Tuesday, October 14, 2008

How will Safcom shareprice dive affect Equity?

Depending on what you read, Equity lent out between ksh20-35bn of loans for the Safaricom IPO as Kenyans went for margin trading in a big way. Margin trading is attractive for banks especially in an IPO where the shareprice is usually guaranteed to rise on listing as this means that the loan is fully collateralised (covered).

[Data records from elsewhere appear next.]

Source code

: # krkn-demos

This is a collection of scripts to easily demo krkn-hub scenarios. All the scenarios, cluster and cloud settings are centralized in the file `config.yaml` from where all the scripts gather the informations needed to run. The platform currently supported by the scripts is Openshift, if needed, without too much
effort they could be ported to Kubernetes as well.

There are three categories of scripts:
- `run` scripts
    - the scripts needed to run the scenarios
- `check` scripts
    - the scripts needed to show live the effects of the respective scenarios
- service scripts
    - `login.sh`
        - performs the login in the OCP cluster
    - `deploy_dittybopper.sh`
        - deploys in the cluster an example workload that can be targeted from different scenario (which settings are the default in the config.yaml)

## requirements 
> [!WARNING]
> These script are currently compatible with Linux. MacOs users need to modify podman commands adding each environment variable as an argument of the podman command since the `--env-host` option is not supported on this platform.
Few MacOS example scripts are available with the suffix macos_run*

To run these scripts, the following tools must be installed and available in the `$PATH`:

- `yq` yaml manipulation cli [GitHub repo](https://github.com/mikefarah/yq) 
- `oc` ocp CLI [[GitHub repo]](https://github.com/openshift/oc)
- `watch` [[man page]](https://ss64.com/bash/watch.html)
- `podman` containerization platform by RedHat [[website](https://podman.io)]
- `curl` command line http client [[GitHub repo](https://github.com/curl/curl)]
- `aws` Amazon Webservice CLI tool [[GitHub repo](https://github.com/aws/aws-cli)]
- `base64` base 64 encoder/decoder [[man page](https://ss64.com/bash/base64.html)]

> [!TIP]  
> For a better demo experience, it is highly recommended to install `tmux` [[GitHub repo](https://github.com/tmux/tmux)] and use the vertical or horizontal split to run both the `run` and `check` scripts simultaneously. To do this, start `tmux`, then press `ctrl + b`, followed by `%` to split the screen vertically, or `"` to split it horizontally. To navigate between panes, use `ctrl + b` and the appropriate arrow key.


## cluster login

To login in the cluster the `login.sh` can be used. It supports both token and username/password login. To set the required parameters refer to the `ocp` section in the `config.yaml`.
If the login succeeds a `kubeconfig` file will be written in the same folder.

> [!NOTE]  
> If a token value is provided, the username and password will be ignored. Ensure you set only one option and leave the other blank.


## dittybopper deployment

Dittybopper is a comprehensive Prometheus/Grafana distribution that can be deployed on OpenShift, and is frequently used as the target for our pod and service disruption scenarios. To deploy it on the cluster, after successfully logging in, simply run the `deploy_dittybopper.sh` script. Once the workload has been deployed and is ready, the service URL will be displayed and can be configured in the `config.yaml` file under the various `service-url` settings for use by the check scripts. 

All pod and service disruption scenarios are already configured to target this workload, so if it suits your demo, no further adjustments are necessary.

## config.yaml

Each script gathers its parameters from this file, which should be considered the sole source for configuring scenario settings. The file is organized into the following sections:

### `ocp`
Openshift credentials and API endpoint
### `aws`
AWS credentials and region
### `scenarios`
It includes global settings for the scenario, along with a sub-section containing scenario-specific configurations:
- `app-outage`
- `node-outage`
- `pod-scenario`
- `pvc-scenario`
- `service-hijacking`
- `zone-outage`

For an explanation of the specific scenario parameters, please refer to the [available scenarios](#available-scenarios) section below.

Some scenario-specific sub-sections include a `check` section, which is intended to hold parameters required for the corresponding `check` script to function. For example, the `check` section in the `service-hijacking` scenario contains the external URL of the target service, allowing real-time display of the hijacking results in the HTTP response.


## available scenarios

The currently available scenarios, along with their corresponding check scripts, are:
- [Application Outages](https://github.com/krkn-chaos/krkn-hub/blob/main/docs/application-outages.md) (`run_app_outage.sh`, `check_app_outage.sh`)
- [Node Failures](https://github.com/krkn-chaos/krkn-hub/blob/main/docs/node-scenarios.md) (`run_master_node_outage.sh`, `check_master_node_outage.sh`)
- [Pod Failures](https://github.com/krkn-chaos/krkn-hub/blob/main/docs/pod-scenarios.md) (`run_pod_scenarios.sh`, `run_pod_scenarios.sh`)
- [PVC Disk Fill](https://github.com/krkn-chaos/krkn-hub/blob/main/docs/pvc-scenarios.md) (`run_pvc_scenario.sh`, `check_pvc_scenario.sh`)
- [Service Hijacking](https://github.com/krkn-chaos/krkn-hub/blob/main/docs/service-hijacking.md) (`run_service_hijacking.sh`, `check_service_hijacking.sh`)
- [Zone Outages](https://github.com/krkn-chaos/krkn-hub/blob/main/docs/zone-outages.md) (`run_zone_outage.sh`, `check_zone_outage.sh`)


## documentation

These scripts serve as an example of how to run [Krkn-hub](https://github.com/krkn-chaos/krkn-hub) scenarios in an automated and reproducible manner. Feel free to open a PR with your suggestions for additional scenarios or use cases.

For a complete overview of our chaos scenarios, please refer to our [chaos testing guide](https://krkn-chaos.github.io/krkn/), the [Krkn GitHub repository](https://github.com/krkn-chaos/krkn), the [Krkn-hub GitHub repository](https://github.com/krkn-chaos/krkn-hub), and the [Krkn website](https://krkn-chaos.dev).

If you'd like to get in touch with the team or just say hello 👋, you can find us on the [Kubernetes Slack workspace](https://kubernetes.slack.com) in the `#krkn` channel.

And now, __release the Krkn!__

Should the opposite occur (post IPO-price falls below listing price), that is where it gets interesting (or not);


  • The loan book: Assuming the system worked perfectly, Equity would have received all the refunds from the 25% oversubscription (I have increased this because Equity lent to Safcom employees who had a much higher subscription), and 2ndly, assuming that the loans were not extended for other purposes, then the loan book that we are concerned with is between ksh5-9bn. Of this, good speculators would have disposed at a profit and paid back their portion-lets assume 20% were able to do this i.e. we now have between ksh4-7bn. Then those who panicked once share started falling so as to avoid having to find the bucks from elsewhere, I'd say another 30%. Thus leaving us with around ksh2.5-4.5bn. Of this, I'd say you have those who are more than happy to pay-off the loan and hold onto the shares for the long-term. This would probably be institutions or the high-net worthy. My estimate of the loan that Equity would effectively have to account for would be around ksh4bn as a worst case scenario. This then its holding in Safaricom. However, do note that is a big assumption to make i.e. that so many investors couldn't find the money to pay their loans. And also that this doesn't represent non-performing loans in the strictest sense of the word.
  • Income impact: Equity is likely to see loss of interest and commission from selling Safcom shares. Using Ssem's interest rates, we have ksh0.5bn of lost income. However, the income from Safaricom IPO was always one-off (and hence why many have discounted it for Q3 and Q4).
  • Capital impact: In accountancy terms, any unrealised gain or loss on assets never touches your P&L, but goes into your reserves. However, the unrealised gain or loss is counted as part of your capital. Equity would therefore take a hit on its capital equal to the reduction from the ksh5 listing price i.e. ksh1bn if shareprice is ksh4 on 31st of Dec.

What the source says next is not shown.